Y trabajo. Pero como en realidad de lo que se trata es de recaudar mucho con el mínimo esfuerzo, pues resulta que casi todos los conductores sancionados palman de lo mismo. De lo fácil.
La culpa, seamos justos, no es de Picolandia. Ellos trabajan a piñón fijo, se atienen a las órdenes y al reglamento, y no tienen la culpa de que les hayan cambiado el tricornio por la gorra de recaudadores públicos. Bastante vergüenza tienen que pasar emboscados en las cunetas como los merodeadores de caminos que antaño ellos perseguían, para pegarle un flashazo a traición al que le pisa a fondo por una recta de los llanos de Albacete. Porque un guardia civil como Dios manda tendría que estar, piensa uno, con el amoto o el coche listo para salir zumbando con el pirulo a toda mecha y la sirena haciendo pi-pa-pi-pa detrás de los malos, como en las películas, o para ayudar al que se queda sin agua del radiador, llevar parturientas a urgencias y proteger como mayorales de charol a esos toros de Osborne a los que Borrell quiere dar matarile porque estropean el elegante paisaje de sus autovías de diseño.
Y sin embargo, ahí los tienen -me refiero a los picoletos- tendiendo emboscadas a Mariano y su familia cada fin de semana, con esos coches de los que tan orgulloso se muestra el director general de Tráfico, con radares móviles, escáner y toda la parafernalia, que ya sólo falta ponerles un logotipo con el signo del dólar, caja registradora y una terminal de tarjetas de crédito. Pero estamos en España, así que todo se andará. Con el tiempo y unas cañas.

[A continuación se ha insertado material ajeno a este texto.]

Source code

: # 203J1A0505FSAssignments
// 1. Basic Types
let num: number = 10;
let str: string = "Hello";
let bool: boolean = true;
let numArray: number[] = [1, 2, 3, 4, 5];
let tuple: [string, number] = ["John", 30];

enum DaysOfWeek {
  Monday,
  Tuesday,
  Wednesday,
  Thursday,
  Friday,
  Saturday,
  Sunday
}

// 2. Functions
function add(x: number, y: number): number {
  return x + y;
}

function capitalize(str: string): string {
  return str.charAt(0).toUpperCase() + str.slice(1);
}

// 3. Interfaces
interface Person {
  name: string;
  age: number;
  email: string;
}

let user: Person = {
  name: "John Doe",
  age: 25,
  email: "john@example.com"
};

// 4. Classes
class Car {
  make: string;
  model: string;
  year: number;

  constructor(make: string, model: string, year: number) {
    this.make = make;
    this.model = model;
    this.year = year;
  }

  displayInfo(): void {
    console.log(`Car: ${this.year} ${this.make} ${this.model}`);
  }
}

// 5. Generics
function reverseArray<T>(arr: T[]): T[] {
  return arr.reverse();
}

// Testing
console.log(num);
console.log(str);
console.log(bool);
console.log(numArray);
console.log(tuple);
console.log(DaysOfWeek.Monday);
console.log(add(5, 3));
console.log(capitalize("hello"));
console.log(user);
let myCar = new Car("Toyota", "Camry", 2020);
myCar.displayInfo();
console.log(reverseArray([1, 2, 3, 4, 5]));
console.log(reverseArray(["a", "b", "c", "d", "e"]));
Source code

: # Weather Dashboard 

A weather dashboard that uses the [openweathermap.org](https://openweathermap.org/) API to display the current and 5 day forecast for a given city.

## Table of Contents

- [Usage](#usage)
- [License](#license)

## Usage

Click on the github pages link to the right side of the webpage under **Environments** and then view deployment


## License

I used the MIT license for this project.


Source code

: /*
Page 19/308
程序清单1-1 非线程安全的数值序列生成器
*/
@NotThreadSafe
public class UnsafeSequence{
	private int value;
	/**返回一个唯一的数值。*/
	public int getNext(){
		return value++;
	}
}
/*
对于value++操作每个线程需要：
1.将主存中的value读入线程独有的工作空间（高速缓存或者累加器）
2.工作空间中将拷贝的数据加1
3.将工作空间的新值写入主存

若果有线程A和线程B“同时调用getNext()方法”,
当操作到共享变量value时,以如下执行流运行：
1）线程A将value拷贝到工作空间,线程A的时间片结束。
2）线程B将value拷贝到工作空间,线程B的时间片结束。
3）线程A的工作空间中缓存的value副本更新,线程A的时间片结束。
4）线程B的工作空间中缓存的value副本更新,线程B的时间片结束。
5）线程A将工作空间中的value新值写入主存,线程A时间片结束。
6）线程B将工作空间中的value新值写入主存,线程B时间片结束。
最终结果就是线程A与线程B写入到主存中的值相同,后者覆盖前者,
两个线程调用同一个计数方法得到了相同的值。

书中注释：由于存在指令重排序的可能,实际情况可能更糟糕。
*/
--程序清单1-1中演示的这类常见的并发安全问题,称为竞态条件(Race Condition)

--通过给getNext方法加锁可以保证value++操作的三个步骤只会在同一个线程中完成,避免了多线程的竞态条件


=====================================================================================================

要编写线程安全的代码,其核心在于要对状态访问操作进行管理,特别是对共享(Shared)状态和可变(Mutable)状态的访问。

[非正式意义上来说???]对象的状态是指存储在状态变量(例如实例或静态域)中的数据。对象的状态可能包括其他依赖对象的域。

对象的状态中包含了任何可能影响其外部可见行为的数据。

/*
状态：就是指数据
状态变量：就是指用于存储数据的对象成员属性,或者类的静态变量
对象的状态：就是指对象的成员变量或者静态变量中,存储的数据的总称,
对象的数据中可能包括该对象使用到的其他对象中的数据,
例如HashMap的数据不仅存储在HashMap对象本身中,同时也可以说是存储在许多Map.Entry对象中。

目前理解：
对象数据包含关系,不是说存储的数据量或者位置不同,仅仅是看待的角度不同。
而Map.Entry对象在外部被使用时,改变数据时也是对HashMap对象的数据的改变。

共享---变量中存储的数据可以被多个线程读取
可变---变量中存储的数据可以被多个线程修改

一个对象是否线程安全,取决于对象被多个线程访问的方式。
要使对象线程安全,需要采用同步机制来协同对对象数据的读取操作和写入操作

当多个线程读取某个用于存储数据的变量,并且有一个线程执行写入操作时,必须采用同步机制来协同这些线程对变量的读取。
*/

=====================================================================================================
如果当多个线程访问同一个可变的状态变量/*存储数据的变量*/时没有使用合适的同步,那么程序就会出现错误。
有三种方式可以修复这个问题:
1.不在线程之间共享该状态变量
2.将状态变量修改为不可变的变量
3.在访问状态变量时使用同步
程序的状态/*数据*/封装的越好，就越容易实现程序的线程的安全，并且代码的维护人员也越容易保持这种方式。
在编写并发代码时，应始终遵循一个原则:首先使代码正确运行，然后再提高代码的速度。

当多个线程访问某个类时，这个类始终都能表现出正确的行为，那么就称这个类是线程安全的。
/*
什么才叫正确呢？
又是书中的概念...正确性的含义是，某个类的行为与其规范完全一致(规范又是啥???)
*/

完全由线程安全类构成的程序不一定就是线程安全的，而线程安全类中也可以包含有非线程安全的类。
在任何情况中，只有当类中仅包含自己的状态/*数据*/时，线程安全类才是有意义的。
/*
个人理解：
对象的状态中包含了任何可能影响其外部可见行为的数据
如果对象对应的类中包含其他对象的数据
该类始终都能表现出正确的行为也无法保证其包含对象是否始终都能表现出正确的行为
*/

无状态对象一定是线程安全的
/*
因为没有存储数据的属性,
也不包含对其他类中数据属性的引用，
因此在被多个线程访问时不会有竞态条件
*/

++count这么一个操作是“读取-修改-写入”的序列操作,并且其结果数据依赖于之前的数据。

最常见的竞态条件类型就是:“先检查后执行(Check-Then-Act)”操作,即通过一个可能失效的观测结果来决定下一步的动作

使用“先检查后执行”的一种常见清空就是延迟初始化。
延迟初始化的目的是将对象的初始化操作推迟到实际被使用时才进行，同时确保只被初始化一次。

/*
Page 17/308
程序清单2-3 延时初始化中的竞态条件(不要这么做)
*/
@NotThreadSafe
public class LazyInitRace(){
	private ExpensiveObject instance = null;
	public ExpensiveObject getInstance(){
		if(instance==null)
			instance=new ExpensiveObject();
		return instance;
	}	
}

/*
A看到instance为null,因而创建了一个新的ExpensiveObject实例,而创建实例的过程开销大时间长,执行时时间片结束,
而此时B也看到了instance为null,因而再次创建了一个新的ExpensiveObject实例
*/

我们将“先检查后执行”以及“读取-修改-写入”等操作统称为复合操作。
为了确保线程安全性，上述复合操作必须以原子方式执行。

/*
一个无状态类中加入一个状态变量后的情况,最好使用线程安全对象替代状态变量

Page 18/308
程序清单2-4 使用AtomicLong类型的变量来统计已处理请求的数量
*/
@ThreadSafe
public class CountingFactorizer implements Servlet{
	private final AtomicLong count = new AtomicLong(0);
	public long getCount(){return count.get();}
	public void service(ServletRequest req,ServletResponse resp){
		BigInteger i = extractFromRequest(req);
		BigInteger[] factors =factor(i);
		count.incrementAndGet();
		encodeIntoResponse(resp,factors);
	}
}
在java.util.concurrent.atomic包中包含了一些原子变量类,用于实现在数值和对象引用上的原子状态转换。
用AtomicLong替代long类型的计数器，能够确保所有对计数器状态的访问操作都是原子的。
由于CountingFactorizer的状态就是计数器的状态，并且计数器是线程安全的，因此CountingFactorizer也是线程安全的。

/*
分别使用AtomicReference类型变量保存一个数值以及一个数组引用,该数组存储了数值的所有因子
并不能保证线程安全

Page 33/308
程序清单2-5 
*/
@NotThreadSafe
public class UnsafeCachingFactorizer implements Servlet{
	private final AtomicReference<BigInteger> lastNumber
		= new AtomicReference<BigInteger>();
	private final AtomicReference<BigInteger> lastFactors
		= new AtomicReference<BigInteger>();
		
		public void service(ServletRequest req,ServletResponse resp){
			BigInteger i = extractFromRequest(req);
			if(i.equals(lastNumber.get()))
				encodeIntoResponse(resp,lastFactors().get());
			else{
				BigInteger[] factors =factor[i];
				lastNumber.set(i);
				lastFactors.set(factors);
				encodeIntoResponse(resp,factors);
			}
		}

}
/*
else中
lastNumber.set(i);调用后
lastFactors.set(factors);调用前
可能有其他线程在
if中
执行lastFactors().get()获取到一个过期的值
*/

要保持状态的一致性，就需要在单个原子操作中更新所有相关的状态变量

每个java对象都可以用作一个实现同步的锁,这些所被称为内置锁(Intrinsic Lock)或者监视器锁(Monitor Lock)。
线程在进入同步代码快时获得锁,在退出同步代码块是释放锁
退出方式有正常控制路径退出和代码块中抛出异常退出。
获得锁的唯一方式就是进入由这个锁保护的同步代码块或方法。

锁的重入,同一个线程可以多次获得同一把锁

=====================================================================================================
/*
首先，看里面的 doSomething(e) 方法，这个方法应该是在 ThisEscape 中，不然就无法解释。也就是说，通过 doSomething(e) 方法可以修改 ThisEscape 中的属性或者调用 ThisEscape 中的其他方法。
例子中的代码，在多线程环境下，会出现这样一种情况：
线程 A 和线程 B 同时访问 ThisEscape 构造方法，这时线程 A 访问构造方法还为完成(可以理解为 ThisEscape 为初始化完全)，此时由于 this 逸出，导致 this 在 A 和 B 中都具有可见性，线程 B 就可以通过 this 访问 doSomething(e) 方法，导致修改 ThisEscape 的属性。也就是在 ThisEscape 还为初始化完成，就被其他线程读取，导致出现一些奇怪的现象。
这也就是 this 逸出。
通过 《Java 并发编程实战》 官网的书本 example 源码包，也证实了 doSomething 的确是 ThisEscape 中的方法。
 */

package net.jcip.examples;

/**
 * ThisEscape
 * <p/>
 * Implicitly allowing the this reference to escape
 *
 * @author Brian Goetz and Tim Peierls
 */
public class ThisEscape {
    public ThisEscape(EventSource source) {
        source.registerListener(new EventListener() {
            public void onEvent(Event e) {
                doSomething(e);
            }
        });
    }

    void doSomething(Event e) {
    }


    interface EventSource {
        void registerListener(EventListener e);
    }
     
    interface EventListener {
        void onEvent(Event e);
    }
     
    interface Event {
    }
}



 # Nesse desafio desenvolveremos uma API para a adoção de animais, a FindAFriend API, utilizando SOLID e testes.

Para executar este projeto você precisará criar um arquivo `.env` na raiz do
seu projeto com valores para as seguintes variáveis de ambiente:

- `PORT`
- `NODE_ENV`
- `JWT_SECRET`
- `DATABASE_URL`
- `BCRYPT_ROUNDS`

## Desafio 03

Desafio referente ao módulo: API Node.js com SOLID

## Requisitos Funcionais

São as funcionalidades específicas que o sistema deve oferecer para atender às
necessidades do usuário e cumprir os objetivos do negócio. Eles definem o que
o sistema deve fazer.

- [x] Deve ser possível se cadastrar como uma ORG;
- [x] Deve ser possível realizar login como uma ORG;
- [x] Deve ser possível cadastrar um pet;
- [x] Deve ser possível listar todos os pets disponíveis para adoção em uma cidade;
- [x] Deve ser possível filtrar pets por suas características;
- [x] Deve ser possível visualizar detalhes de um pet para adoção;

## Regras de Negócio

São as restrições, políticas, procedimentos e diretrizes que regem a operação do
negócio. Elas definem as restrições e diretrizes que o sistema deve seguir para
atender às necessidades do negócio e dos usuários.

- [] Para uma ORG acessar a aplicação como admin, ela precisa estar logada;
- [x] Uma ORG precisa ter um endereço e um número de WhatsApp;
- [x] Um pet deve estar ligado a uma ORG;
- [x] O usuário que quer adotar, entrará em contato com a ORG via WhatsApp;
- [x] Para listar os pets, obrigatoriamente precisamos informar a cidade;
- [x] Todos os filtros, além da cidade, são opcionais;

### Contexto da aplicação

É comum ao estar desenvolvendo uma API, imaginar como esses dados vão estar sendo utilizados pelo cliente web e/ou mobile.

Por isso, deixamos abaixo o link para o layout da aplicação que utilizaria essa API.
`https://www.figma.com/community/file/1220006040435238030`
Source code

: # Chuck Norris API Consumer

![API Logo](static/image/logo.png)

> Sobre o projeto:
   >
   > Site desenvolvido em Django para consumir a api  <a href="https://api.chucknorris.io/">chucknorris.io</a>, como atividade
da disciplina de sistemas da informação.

(Añadiré, para curarme en salud, que en veinticinco años de carnet no me han multado más que un día que cambiaron un ceda el paso de toda la vida por un stop, y yo fui el primer pardillo que pasó por allí aquella mañana. Me lo tragué de marrón total, y los picos que estaban al acecho sabiendo que era día de colecta fueron simpáticos dentro de lo que cabe, y de no ser por las diez mil que me clavaron, los tíos, todavía me estaría riendo. Así que luego, cuando algún lector ofendido le escriba al director para cagarse en mis muertos como cada semana, no vaya a decir que si respiro por la herida abierta y que si tal y que si cual y que se me ve el plumero. Lo que pasa es que he tenido más suerte que otros y, salvo el maldito stop, no me han cazado nunca. Aunque después de este desahogo, ya se pueden figurar. El día que tenga prisa y me retraten, la foto va a salirme por un ojo de la cara).